> _TASK TO COMPLETE_: Copy out each line of the material exactly. Pictures do not belong in the copy.

> _MATERIAL SHOWN_:
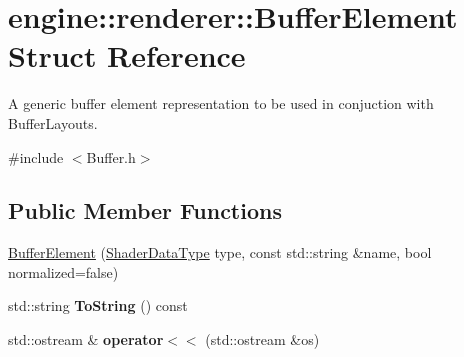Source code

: \hypertarget{structengine_1_1renderer_1_1BufferElement}{}\section{engine\+:\+:renderer\+:\+:Buffer\+Element Struct Reference}
\label{structengine_1_1renderer_1_1BufferElement}


A generic buffer element representation to be used in conjuction with Buffer\+Layouts.  




{\ttfamily \#include $<$Buffer.\+h$>$}

\subsection*{Public Member Functions}
\begin{DoxyCompactItemize}
\item 
\hyperlink{structengine_1_1renderer_1_1BufferElement_a76049a787d70b0adf984e65a9994bc1d}{Buffer\+Element} (\hyperlink{Buffer_8h_a8d90f87a6e9335927edd305c1e1345c1}{Shader\+Data\+Type} type, const std\+::string \&name, bool normalized=false)
\item 
\mbox{\label{structengine_1_1renderer_1_1BufferElement_a577994a84ccd055e3ec24655bb011689}} 
std\+::string {\bfseries To\+String} () const
\item 
\mbox{\label{structengine_1_1renderer_1_1BufferElement_abf7ee73bd035e7090ea79924370fdef8}} 
std\+::ostream \& {\bfseries operator$<$$<$} (std\+::ostream \&os)
\end{DoxyCompactItemize}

> _ANSWER_:
Source code

: \hypertarget{structengine_1_1renderer_1_1BufferElement}{}\section{engine\+:\+:renderer\+:\+:Buffer\+Element Struct Reference}
\label{structengine_1_1renderer_1_1BufferElement}


A generic buffer element representation to be used in conjuction with Buffer\+Layouts.  




{\ttfamily \#include $<$Buffer.\+h$>$}

\subsection*{Public Member Functions}
\begin{DoxyCompactItemize}
\item 
\hyperlink{structengine_1_1renderer_1_1BufferElement_a76049a787d70b0adf984e65a9994bc1d}{Buffer\+Element} (\hyperlink{Buffer_8h_a8d90f87a6e9335927edd305c1e1345c1}{Shader\+Data\+Type} type, const std\+::string \&name, bool normalized=false)
\item 
\mbox{\label{structengine_1_1renderer_1_1BufferElement_a577994a84ccd055e3ec24655bb011689}} 
std\+::string {\bfseries To\+String} () const
\item 
\mbox{\label{structengine_1_1renderer_1_1BufferElement_abf7ee73bd035e7090ea79924370fdef8}} 
std\+::ostream \& {\bfseries operator$<$$<$} (std\+::ostream \&os)
\end{DoxyCompactItemize}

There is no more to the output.